Jim Meyering wrote:
Matthew Woehlke <[EMAIL PROTECTED]> wrote:
Jim Meyering wrote:
...
I did a survey, some time ago, of reasonable porting targets, and all
had fchdir. Eventually I should remove the test for fchdir, too.
So NSK/OSS has just been demoted to 'unreasonable'? Or can we go with
Bruno's suggestion and implement a wrapper ala Cygwin?
A well-written fchdir module would be welcome. Such a module would have
no effect on coreutils proper, other gnulib modules, or any system with
fchdir support.
Ok, thanks... Anyway, here's a start:
struct fd_heap_node {
int fd;
const char * path;
}
int
fchdir (int fd)
{
struct fd_heap_node n = fdheap_get(fd);
if (!n)
{
errno = EBADF;
return -1;
}
return chdir (n->path);
}
int
open (const char* pathname, int flags)
{
int fd = SYS_open (pathname);
if (fd >= 0)
fdheap_add (fd, pathname);
return fd;
}
int
close (int fd)
{
int res = SYS_close (fd);
if (res == 0)
fdheap_del (fd);
return res;
}
...but as I said, I'm not really familiar with how one needs to overload
open()/close(), or if fopen()/fclose() and who-knows-what-else also need
to be overridden. :-)
What about the FD table; should it be a hash table, a binary tree, an
ordered linked list, or something else entirely?
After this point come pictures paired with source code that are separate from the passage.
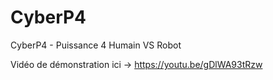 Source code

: # CyberP4
CyberP4 - Puissance 4 Humain VS Robot

Vidéo de démonstration ici -> https://youtu.be/gDlWA93tRzw
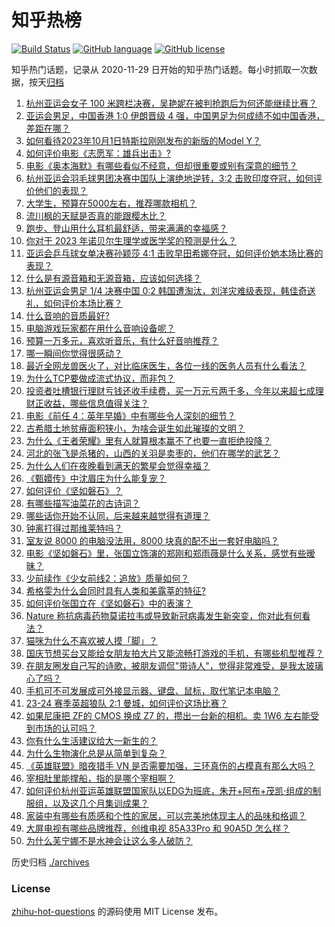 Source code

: # 知乎热榜
[![Build Status](https://github.com/ToWeLong/zhihu-hot-questions/workflows/CI/badge.svg)](https://github.com/ToWeLong/zhihu-hot-questions/actions)
[![GitHub language](https://img.shields.io/badge/language-golang-orange.svg)](https://golang.org/)
[![GitHub license](https://img.shields.io/github/license/ToWeLong/zhihu-hot-questions)](https://github.com/ToWeLong/zhihu-hot-questions/blob/main/LICENSE)

知乎热门话题，记录从 2020-11-29 日开始的知乎热门话题。每小时抓取一次数据，按天[归档](./archives)

<!-- BEGIN -->

1. [杭州亚运会女子 100 米跨栏决赛，吴艳妮在被判抢跑后为何还能继续比赛？](https://www.zhihu.com/question/624476503)
1. [亚运会男足，中国香港 1:0 伊朗晋级 4 强，中国男足为何成绩不如中国香港，差距在哪？](https://www.zhihu.com/question/624478132)
1. [如何看待2023年10月1日特斯拉刚刚发布的新版的Model Y？](https://www.zhihu.com/question/624435637)
1. [如何评价电影《志愿军：雄兵出击》?](https://www.zhihu.com/question/624228268)
1. [电影《奥本海默》有哪些看似不经意，但却很重要或别有深意的细节？](https://www.zhihu.com/question/619675583)
1. [杭州亚运会羽毛球男团决赛中国队上演绝地逆转，3:2 击败印度夺冠，如何评价他们的表现？](https://www.zhihu.com/question/624478644)
1. [大学生，预算在5000左右，推荐哪款相机？](https://www.zhihu.com/question/622330428)
1. [流川枫的天赋是否真的能跟樱木比？](https://www.zhihu.com/question/623803200)
1. [跑步、登山用什么耳机最舒适，带来满满的幸福感？](https://www.zhihu.com/question/622384171)
1. [你对于 2023 年诺贝尔生理学或医学奖的预测是什么？](https://www.zhihu.com/question/619698448)
1. [亚运会乒乓球女单决赛孙颖莎 4:1 击败早田希娜夺冠，如何评价她本场比赛的表现？](https://www.zhihu.com/question/624473656)
1. [什么是有源音箱和无源音箱，应该如何选择？](https://www.zhihu.com/question/621885163)
1. [杭州亚运会男足 1/4 决赛中国 0:2 韩国遭淘汰，刘洋灾难级表现，韩佳奇送礼，如何评价本场比赛？](https://www.zhihu.com/question/624465305)
1. [什么音响的音质最好?](https://www.zhihu.com/question/609512041)
1. [电脑游戏玩家都在用什么音响设备呢？](https://www.zhihu.com/question/622058884)
1. [预算一万多元，喜欢听音乐，有什么好音响推荐？](https://www.zhihu.com/question/621969086)
1. [哪一瞬间你觉得很感动？](https://www.zhihu.com/question/66356907)
1. [最近全网龙兽医火了，对比临床医生，各位一线的医务人员有什么看法？](https://www.zhihu.com/question/624274062)
1. [为什么TCP要做成流式协议，而非包？](https://www.zhihu.com/question/624018184)
1. [投资者吐槽银行理财亏钱还收手续费，买一万元亏两千多，今年以来超七成理财正收益，哪些信息值得关注？](https://www.zhihu.com/question/624434823)
1. [电影《前任 4：英年早婚》中有哪些令人深刻的细节？](https://www.zhihu.com/question/623728432)
1. [古希腊土地贫瘠面积狭小，为啥会诞生如此璀璨的文明？](https://www.zhihu.com/question/618542027)
1. [为什么《王者荣耀》里有人就算根本赢不了也要一直拒绝投降？](https://www.zhihu.com/question/403846347)
1. [河北的张飞是杀猪的，山西的关羽是卖枣的，他们在哪学的武艺？](https://www.zhihu.com/question/426938125)
1. [为什么人们在夜晚看到满天的繁星会觉得幸福？](https://www.zhihu.com/question/28006748)
1. [《甄嬛传》中沈眉庄为什么能复宠？](https://www.zhihu.com/question/568448140)
1. [如何评价《坚如磐石》？](https://www.zhihu.com/question/623550175)
1. [有哪些描写油菜花的古诗词？](https://www.zhihu.com/question/624400787)
1. [哪些话你开始不认同，后来越来越觉得有道理？](https://www.zhihu.com/question/376841465)
1. [钟离打得过那维莱特吗？](https://www.zhihu.com/question/622902080)
1. [室友说 8000 的电脑没法用，8000 块真的配不出一套好电脑吗？](https://www.zhihu.com/question/623819848)
1. [电影《坚如磐石》里，张国立饰演的郑刚和郑雨薇是什么关系，感觉有些暧昧？](https://www.zhihu.com/question/624133518)
1. [少前续作《少女前线2：追放》质量如何？](https://www.zhihu.com/question/624144687)
1. [希格雯为什么会同时具有人类和美露莘的特征?](https://www.zhihu.com/question/624388314)
1. [如何评价张国立在《坚如磐石》中的表演？](https://www.zhihu.com/question/624293542)
1. [Nature 称抗病毒药物莫诺拉韦或导致新冠病毒发生新突变，你对此有何看法？](https://www.zhihu.com/question/624061265)
1. [猫咪为什么不喜欢被人摸「脚」？](https://www.zhihu.com/question/623861306)
1. [国庆节想买台又能给女朋友拍大片又能流畅打游戏的手机，有哪些机型推荐？](https://www.zhihu.com/question/624174526)
1. [在朋友圈发自己写的诗歌，被朋友调侃"带诗人"，觉得非常难受，是我太玻璃心了吗？](https://www.zhihu.com/question/392497354)
1. [手机可不可发展成可外接显示器、键盘、鼠标，取代笔记本电脑？](https://www.zhihu.com/question/623993703)
1. [23-24 赛季英超狼队 2:1 曼城，如何评价这场比赛？](https://www.zhihu.com/question/624397665)
1. [如果尼康把 ZF的 CMOS 换成 Z7 的，攒出一台新的相机。卖 1W6 左右能受到市场的认可吗？](https://www.zhihu.com/question/623656501)
1. [你有什么生活建议给大一新生的？](https://www.zhihu.com/question/618277550)
1. [为什么生物演化总是从简单到复杂？](https://www.zhihu.com/question/623622517)
1. [《英雄联盟》暗夜猎手 VN 是否需要加强，三环真伤的占模真有那么大吗？](https://www.zhihu.com/question/613483134)
1. [宰相肚里能撑船，指的是哪个宰相啊？](https://www.zhihu.com/question/621419952)
1. [如何评价杭州亚运英雄联盟国家队以EDG为班底，朱开+阿布+茂凯·组成的制服组，以及这几个月集训成果？](https://www.zhihu.com/question/624195154)
1. [家装中有哪些有质感和个性的家居，可以完美地体现主人的品味和格调？](https://www.zhihu.com/question/546772742)
1. [大屏电视有哪些品牌推荐，创维电视 85A33Pro 和 90A5D 怎么样？](https://www.zhihu.com/question/624144572)
1. [为什么芙宁娜不是水神会让这么多人破防？](https://www.zhihu.com/question/624288071)

<!-- END -->

历史归档 [./archives](./archives)


### License
[zhihu-hot-questions](https://github.com/towelong/zhihu-hot-questions) 的源码使用 MIT License 发布。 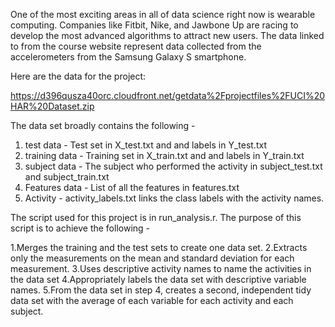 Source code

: One of the most exciting areas in all of data science right now is wearable computing. Companies like Fitbit, Nike, and Jawbone Up are racing to develop the most advanced algorithms to attract new users. The data linked to from the course website represent data collected from the accelerometers from the Samsung Galaxy S smartphone.  

Here are the data for the project:  

https://d396qusza40orc.cloudfront.net/getdata%2Fprojectfiles%2FUCI%20HAR%20Dataset.zip

The data set broadly contains the following -   
1. test data - Test set  in X_test.txt and and labels in Y_test.txt  
2. training data - Training set  in X_train.txt and and labels in Y_train.txt  
3. subject data - The subject who performed the activity in subject_test.txt and subject_train.txt  
4. Features data - List of all the features in features.txt
5. Activity - activity_labels.txt links the class labels with the activity names.

The script used for this project is in run_analysis.r. The purpose of this script is to achieve the following - 

1.Merges the training and the test sets to create one data set.
2.Extracts only the measurements on the mean and standard deviation for each measurement.
3.Uses descriptive activity names to name the activities in the data set
4.Appropriately labels the data set with descriptive variable names.
5.From the data set in step 4, creates a second, independent tidy data set with the average of each variable for each activity and each subject.
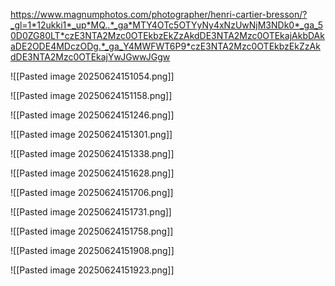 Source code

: https://www.magnumphotos.com/photographer/henri-cartier-bresson/?_gl=1*12ukki1*_up*MQ..*_ga*MTY4OTc5OTYyNy4xNzUwNjM3NDk0*_ga_50D0ZG80LT*czE3NTA2Mzc0OTEkbzEkZzAkdDE3NTA2Mzc0OTEkajAkbDAkaDE2ODE4MDczODg.*_ga_Y4MWFWT6P9*czE3NTA2Mzc0OTEkbzEkZzAkdDE3NTA2Mzc0OTEkajYwJGwwJGgw

![[Pasted image 20250624151054.png]]

![[Pasted image 20250624151158.png]]

![[Pasted image 20250624151246.png]]

![[Pasted image 20250624151301.png]]

![[Pasted image 20250624151338.png]]

![[Pasted image 20250624151628.png]]

![[Pasted image 20250624151706.png]]

![[Pasted image 20250624151731.png]]

![[Pasted image 20250624151758.png]]

![[Pasted image 20250624151908.png]]

![[Pasted image 20250624151923.png]]

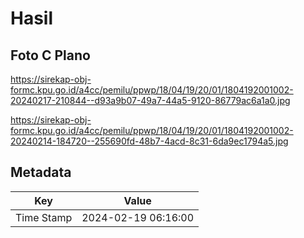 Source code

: # Hasil

## Foto C Plano

https://sirekap-obj-formc.kpu.go.id/a4cc/pemilu/ppwp/18/04/19/20/01/1804192001002-20240217-210844--d93a9b07-49a7-44a5-9120-86779ac6a1a0.jpg

https://sirekap-obj-formc.kpu.go.id/a4cc/pemilu/ppwp/18/04/19/20/01/1804192001002-20240214-184720--255690fd-48b7-4acd-8c31-6da9ec1794a5.jpg


## Metadata

| Key        | Value               |
| ---------- | ------------------- |
| Time Stamp | 2024-02-19 06:16:00 |



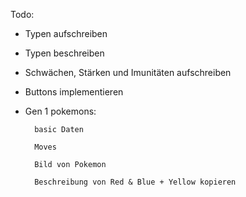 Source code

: Todo:
- Typen aufschreiben
- Typen beschreiben
- Schwächen, Stärken und Imunitäten aufschreiben
- Buttons implementieren
- Gen 1 pokemons:

        basic Daten

        Moves

        Bild von Pokemon

        Beschreibung von Red & Blue + Yellow kopieren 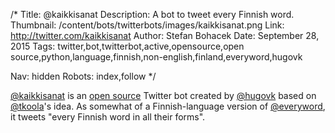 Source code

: /*
Title: @kaikkisanat
Description: A bot to tweet every Finnish word.
Thumbnail: /content/bots/twitterbots/images/kaikkisanat.png
Link: http://twitter.com/kaikkisanat
Author: Stefan Bohacek
Date: September 28, 2015
Tags: twitter,bot,twitterbot,active,opensource,open source,python,language,finnish,non-english,finland,everyword,hugovk

Nav: hidden
Robots: index,follow
*/

[@kaikkisanat](https://twitter.com/kaikkisanat) is an [open source](https://github.com/hugovk/everyfinnishword) Twitter bot created by [@hugovk](https://twitter.com/hugovk) based on [@tkoola](https://twitter.com/tkoola)'s idea. As somewhat of a Finnish-language version of [@everyword](/bots/twitterbots/everyword), it tweets "every Finnish word in all their forms".
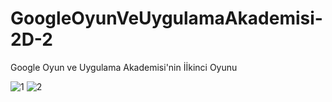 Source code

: # GoogleOyunVeUygulamaAkademisi-2D-2
Google Oyun ve Uygulama Akademisi'nin İİkinci Oyunu

![1](https://github.com/aygizemay/GoogleOyunVeUygulamaAkademisi-2D-2/assets/132147429/9e8565ad-4a18-44e8-82b8-73b87b37551b)
![2](https://github.com/aygizemay/GoogleOyunVeUygulamaAkademisi-2D-2/assets/132147429/fc17cc21-5d0e-4c2d-a377-b9145b7c11bc)


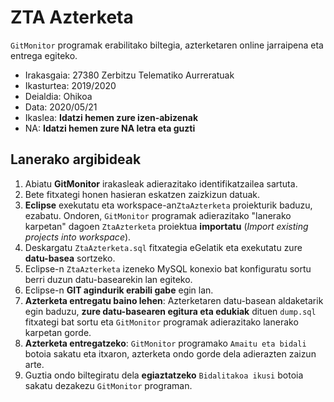 # ZTA Azterketa

`GitMonitor` programak erabilitako biltegia, azterketaren online jarraipena eta entrega egiteko.

* Irakasgaia: 27380 Zerbitzu Telematiko Aurreratuak
* Ikasturtea: 2019/2020
* Deialdia: Ohikoa
* Data: 2020/05/21
* Ikaslea: **Idatzi hemen zure izen-abizenak**
* NA: **Idatzi hemen zure NA letra eta guzti**

## Lanerako argibideak

1. Abiatu **GitMonitor** irakasleak adierazitako identifikatzailea sartuta.
2. Bete fitxategi honen hasieran eskatzen zaizkizun datuak.
3. **Eclipse** exekutatu eta workspace-an`ZtaAzterketa` proiekturik baduzu, ezabatu. Ondoren, `GitMonitor` programak adierazitako "lanerako karpetan" dagoen `ZtaAzterketa` proiektua **importatu** (*Import existing projects into workspace*).
4. Deskargatu `ZtaAzterketa.sql` fitxategia eGelatik eta exekutatu zure **datu-basea** sortzeko.
5. Eclipse-n `ZtaAzterketa` izeneko MySQL konexio bat konfiguratu sortu berri duzun datu-basearekin lan egiteko.
6. Eclipse-n **GIT agindurik erabili gabe** egin lan.
7. **Azterketa entregatu baino lehen**: Azterketaren datu-basean aldaketarik egin baduzu, **zure datu-basearen egitura eta edukiak** dituen `dump.sql` fitxategi bat sortu eta `GitMonitor` programak adierazitako lanerako karpetan gorde.
8. **Azterketa entregatzeko**: `GitMonitor` programako `Amaitu eta bidali` botoia sakatu eta itxaron, azterketa ondo gorde dela adierazten zaizun arte.
9. Guztia ondo biltegiratu dela **egiaztatzeko** `Bidalitakoa ikusi` botoia sakatu dezakezu `GitMonitor` programan.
(Can autotools make compilation of this dependent on HAVE_FCHDIR so that
it doesn't need to be in One Big Preprocessor Condition? Am I guessing
right that this - with overloading open()/close() correctly - would mean
that no header is needed?)
--
Matthew
Emacs is a nice OS - but it lacks a good text editor.